Work request: Copy nothing from the entries below except the lines from the one containing "Tsit ê tiùnn-tuā" through the one containing "M̄-koh tsit-tiunn tshim-khòng", and copy those exactly.

Input records:

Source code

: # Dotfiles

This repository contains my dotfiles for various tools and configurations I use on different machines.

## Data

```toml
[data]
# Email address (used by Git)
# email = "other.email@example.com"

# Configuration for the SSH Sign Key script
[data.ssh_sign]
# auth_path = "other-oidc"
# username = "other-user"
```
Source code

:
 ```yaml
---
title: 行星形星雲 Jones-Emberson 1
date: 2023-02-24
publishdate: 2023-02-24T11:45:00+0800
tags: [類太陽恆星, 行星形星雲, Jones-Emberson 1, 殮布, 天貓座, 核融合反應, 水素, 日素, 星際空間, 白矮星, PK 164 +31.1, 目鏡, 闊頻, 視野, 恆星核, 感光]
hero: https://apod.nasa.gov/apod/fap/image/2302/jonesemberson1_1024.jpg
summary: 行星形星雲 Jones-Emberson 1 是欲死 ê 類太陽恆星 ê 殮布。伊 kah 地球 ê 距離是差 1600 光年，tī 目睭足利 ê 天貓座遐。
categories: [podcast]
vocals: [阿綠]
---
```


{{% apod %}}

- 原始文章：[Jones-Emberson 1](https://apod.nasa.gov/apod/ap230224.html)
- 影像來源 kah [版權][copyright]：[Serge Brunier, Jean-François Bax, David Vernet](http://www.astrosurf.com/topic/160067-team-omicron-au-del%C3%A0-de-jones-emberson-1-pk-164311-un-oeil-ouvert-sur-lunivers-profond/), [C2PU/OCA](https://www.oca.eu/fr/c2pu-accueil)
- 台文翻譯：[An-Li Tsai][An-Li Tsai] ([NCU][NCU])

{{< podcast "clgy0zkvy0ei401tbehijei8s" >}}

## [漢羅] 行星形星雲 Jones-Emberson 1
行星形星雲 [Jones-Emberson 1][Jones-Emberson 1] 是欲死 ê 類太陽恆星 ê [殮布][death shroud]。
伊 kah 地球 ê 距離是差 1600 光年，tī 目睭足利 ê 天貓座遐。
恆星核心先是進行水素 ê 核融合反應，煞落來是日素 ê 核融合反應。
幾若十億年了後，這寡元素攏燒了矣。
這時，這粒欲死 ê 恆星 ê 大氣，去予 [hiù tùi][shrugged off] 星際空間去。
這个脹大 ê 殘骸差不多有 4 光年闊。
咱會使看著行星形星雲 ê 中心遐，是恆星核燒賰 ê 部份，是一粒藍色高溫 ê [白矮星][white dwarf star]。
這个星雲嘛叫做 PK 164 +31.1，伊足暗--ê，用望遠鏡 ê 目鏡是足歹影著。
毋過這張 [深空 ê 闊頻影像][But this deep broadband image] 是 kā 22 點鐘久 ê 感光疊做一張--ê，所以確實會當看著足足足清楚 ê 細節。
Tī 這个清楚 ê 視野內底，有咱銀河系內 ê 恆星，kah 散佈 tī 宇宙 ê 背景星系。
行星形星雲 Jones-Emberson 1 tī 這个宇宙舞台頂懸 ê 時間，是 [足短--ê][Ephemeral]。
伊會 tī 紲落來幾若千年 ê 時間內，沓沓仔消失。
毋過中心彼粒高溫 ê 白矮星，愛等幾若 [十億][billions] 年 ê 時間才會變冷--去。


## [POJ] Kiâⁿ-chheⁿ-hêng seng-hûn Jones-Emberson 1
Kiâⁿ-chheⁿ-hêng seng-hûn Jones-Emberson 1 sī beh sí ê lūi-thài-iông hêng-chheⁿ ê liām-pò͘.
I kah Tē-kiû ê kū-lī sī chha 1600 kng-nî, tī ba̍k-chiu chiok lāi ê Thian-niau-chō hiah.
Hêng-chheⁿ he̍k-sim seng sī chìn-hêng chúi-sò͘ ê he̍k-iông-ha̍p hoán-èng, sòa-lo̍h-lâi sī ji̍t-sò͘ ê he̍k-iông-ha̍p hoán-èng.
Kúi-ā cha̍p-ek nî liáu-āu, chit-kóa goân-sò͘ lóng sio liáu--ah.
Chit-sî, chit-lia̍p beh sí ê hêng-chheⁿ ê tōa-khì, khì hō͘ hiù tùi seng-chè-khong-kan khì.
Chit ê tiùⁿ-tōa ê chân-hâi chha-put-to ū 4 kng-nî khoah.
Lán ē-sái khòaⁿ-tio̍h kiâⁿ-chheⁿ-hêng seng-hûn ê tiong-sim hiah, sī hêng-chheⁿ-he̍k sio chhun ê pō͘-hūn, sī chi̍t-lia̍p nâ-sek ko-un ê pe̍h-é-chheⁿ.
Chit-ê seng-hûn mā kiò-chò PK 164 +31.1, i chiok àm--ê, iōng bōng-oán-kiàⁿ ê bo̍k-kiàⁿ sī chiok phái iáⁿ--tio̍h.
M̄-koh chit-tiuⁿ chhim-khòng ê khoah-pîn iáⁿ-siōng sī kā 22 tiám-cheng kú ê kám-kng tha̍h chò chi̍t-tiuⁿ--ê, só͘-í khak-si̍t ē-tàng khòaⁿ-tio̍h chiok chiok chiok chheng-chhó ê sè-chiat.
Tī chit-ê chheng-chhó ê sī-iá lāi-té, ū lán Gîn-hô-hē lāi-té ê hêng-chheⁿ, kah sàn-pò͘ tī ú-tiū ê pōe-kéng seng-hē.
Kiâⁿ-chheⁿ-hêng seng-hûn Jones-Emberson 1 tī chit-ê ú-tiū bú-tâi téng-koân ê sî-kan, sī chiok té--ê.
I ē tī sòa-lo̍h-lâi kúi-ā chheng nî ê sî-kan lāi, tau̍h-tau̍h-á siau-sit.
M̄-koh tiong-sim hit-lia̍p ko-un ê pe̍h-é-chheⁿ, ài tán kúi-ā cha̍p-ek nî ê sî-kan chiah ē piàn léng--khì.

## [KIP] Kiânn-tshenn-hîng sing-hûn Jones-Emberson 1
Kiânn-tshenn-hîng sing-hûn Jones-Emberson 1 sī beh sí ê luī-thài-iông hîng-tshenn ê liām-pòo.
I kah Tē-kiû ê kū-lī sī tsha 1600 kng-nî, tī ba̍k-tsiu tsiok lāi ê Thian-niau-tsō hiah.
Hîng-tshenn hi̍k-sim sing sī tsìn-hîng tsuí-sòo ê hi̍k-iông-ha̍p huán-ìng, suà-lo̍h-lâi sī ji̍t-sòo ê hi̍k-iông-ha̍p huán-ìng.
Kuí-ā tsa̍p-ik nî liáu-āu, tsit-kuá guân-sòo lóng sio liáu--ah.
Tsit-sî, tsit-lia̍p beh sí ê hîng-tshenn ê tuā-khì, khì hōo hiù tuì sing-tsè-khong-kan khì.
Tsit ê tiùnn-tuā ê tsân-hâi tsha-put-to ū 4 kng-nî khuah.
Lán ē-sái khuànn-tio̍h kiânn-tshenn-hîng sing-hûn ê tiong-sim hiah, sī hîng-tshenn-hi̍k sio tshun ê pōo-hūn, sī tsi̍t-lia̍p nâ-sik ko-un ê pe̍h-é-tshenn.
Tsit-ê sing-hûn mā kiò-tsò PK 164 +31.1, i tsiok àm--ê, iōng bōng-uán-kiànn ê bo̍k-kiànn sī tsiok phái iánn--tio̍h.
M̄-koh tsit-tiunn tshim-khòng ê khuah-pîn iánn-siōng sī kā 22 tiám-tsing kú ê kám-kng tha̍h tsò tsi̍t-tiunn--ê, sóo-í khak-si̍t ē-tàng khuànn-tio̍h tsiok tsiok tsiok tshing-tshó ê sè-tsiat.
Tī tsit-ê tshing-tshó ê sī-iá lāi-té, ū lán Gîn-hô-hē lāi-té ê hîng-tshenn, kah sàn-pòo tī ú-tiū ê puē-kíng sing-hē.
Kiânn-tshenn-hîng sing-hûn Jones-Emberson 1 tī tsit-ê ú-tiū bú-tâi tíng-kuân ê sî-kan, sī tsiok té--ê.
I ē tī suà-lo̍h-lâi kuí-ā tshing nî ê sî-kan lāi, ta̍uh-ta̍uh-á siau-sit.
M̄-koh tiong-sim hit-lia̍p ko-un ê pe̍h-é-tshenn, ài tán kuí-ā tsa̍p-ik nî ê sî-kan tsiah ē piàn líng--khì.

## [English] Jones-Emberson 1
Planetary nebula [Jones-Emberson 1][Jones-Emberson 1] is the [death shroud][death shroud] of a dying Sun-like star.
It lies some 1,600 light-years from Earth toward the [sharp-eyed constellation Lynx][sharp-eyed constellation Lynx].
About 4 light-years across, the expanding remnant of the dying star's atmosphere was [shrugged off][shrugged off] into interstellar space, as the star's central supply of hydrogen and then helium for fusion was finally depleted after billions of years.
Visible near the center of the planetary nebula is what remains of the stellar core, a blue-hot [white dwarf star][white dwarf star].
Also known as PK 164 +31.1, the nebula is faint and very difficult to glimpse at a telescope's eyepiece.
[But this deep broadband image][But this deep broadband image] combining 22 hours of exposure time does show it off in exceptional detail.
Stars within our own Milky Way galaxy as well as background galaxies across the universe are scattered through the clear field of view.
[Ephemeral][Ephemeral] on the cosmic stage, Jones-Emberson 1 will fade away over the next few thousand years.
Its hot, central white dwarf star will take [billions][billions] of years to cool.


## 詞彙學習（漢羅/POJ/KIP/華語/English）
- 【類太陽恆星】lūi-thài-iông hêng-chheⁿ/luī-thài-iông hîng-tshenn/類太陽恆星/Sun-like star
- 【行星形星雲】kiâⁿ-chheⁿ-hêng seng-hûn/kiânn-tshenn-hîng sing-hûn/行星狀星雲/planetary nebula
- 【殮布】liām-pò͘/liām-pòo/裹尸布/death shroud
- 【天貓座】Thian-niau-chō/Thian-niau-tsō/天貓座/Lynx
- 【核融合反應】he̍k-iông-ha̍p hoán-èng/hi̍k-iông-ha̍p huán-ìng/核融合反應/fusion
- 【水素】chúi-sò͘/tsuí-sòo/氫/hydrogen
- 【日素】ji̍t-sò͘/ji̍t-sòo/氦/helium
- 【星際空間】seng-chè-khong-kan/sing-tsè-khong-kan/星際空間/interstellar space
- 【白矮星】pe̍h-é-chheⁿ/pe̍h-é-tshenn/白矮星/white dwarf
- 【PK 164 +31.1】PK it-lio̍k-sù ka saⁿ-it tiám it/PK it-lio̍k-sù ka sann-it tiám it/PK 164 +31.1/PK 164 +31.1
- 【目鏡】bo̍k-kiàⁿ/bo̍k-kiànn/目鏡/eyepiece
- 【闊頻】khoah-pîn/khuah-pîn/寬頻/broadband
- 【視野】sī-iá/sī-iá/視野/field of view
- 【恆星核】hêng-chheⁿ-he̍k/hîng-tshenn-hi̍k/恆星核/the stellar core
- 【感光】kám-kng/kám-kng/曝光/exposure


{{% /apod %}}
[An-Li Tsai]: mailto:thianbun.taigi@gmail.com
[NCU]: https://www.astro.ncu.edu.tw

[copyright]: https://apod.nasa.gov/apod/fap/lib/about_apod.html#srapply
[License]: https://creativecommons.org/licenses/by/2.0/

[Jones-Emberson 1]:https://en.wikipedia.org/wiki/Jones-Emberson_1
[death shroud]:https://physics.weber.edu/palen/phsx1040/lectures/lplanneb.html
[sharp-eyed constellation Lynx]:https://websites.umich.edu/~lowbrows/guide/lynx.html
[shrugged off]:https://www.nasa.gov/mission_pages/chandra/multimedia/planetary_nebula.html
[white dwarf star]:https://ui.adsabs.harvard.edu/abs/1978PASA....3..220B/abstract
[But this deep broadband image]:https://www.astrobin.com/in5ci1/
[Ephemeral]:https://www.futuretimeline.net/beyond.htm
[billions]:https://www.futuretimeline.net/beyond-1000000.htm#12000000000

Task answer:
Tsit ê tiùnn-tuā ê tsân-hâi tsha-put-to ū 4 kng-nî khuah.
Lán ē-sái khuànn-tio̍h kiânn-tshenn-hîng sing-hûn ê tiong-sim hiah, sī hîng-tshenn-hi̍k sio tshun ê pōo-hūn, sī tsi̍t-lia̍p nâ-sik ko-un ê pe̍h-é-tshenn.
Tsit-ê sing-hûn mā kiò-tsò PK 164 +31.1, i tsiok àm--ê, iōng bōng-uán-kiànn ê bo̍k-kiànn sī tsiok phái iánn--tio̍h.
M̄-koh tsit-tiunn tshim-khòng ê khuah-pîn iánn-siōng sī kā 22 tiám-tsing kú ê kám-kng tha̍h tsò tsi̍t-tiunn--ê, sóo-í khak-si̍t ē-tàng khuànn-tio̍h tsiok tsiok tsiok tshing-tshó ê sè-tsiat.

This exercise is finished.